Collected in the book Bad Luck, Hot Rocks: Conscience Letters and Photographs from the Petrified Forest are dozens of confessions that were sent to Arizona’s National Park. There are over a thousand such letters, and they date back to the 1930s. In these letters, people apologize for stealing rocks, often returning the pilfered items alongside handwritten tales of woe. Broken down cars, sudden illnesses, divorce—all supposedly stem from the curse. Bad luck befalls anyone who steals from the petrified forest.
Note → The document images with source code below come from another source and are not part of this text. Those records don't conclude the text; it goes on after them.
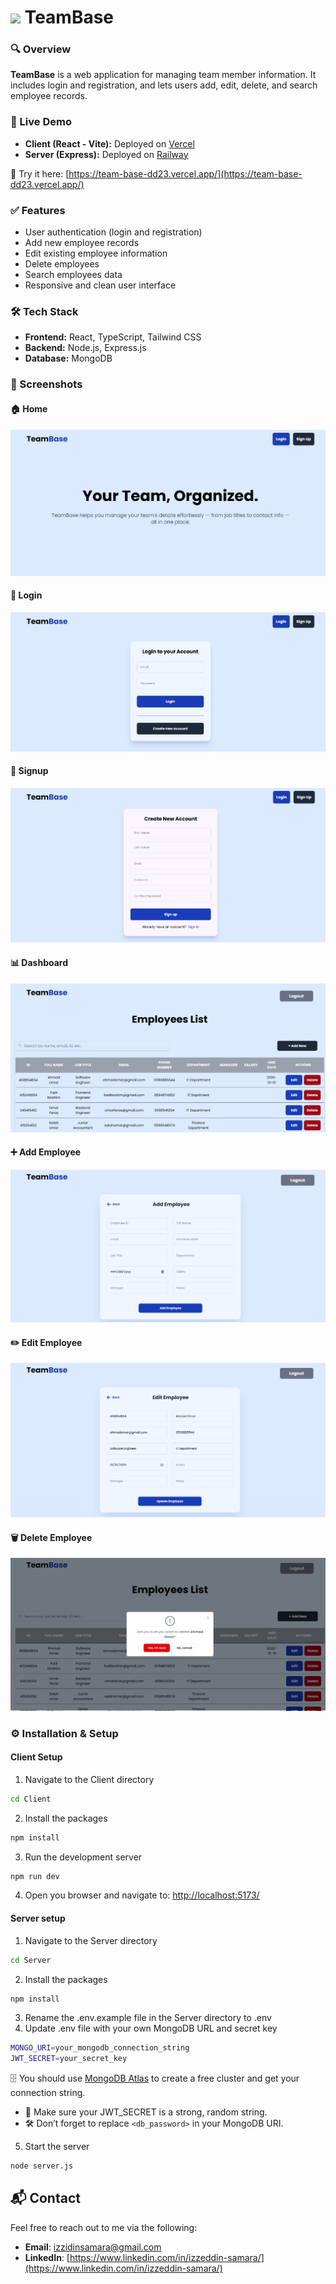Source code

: # <img src="https://img.icons8.com/?size=100&id=22118&format=png&color=3953db" width="50"/> TeamBase

### 🔍 Overview
**TeamBase** is a web application for managing team member information. It includes login and registration, and lets users add, edit, delete, and search employee records.

### 🚀 Live Demo

- **Client (React - Vite):** Deployed on [Vercel](https://vercel.com)  
- **Server (Express):** Deployed on [Railway](https://railway.app)

🔗 Try it here: [https://team-base-dd23.vercel.app/](https://team-base-dd23.vercel.app/)


### ✅ Features

- User authentication (login and registration)
- Add new employee records
- Edit existing employee information
- Delete employees
- Search employees data
- Responsive and clean user interface

### 🛠️ Tech Stack

- **Frontend:** React, TypeScript, Tailwind CSS
- **Backend:** Node.js, Express.js
- **Database:** MongoDB

### 📸 Screenshots

#### 🏠 Home
![Home](https://github.com/Izzeddin-Samara/TeamBase/blob/main/Screenshots/Home.png)

#### 🔐 Login
![Login Page](https://github.com/Izzeddin-Samara/TeamBase/blob/main/Screenshots/Login.png)

#### 📝 Signup
![Signup](https://github.com/Izzeddin-Samara/TeamBase/blob/main/Screenshots/Signup.png)

#### 📊 Dashboard
![Dashboard](https://github.com/Izzeddin-Samara/TeamBase/blob/main/Screenshots/Dashboard.png)

#### ➕ Add Employee
![AddEmployee](https://github.com/Izzeddin-Samara/TeamBase/blob/main/Screenshots/AddEmployee.png)

#### ✏️ Edit Employee
![EditEmployee](https://github.com/Izzeddin-Samara/TeamBase/blob/main/Screenshots/EditEmployee.png)

#### 🗑 Delete Employee
![DeleteEmployee](https://github.com/Izzeddin-Samara/TeamBase/blob/main/Screenshots/DeleteEmployee.png)

### ⚙️ Installation & Setup

#### Client Setup

1. Navigate to the Client directory
```bash
cd Client
```

2. Install the packages
```bash
npm install
```

3. Run the development server

```bash
npm run dev
```

4. Open you browser and navigate to:
[http://localhost:5173/](http://localhost:5173/)
   

#### Server setup

1. Navigate to the Server directory
```bash
cd Server
```

2. Install the packages
```bash
npm install
```
3. Rename the .env.example file in the Server directory to .env
4. Update .env file with your own MongoDB URL and secret key
```bash
MONGO_URI=your_mongodb_connection_string
JWT_SECRET=your_secret_key
```
🗄️ You should use [MongoDB Atlas](https://www.mongodb.com/cloud/atlas) to create a free cluster and get your connection string.

- 🔐 Make sure your JWT_SECRET is a strong, random string.
- 🛠️ Don’t forget to replace `<db_password>` in your MongoDB URI.

5. Start the server
```bash
node server.js
```

 ## 📬 Contact

Feel free to reach out to me via the following:

- **Email**: [izzidinsamara@gmail.com](mailto:izzidinsamara@gmail.com)
- **LinkedIn**: [https://www.linkedin.com/in/izzeddin-samara/](https://www.linkedin.com/in/izzeddin-samara/)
I think maybe I should return my Icelandic stones. Now I feel guilty for taking them off the beach. It’s just so hard for me to resist the desire to pocket rocks. They’re simple, potent symbols for an experience of sublime awe and beauty. But… perhaps they belong where they belong. As the old Leave No Trace credo goes, “Take only pictures, leave only footprints.” I need to get better at that one—and some others. (At least I’m aways improving, right?)

P.S. I bought the book. You can, too. It’s a perfect gift for naturalist magpies or whimsical outdoorsmen.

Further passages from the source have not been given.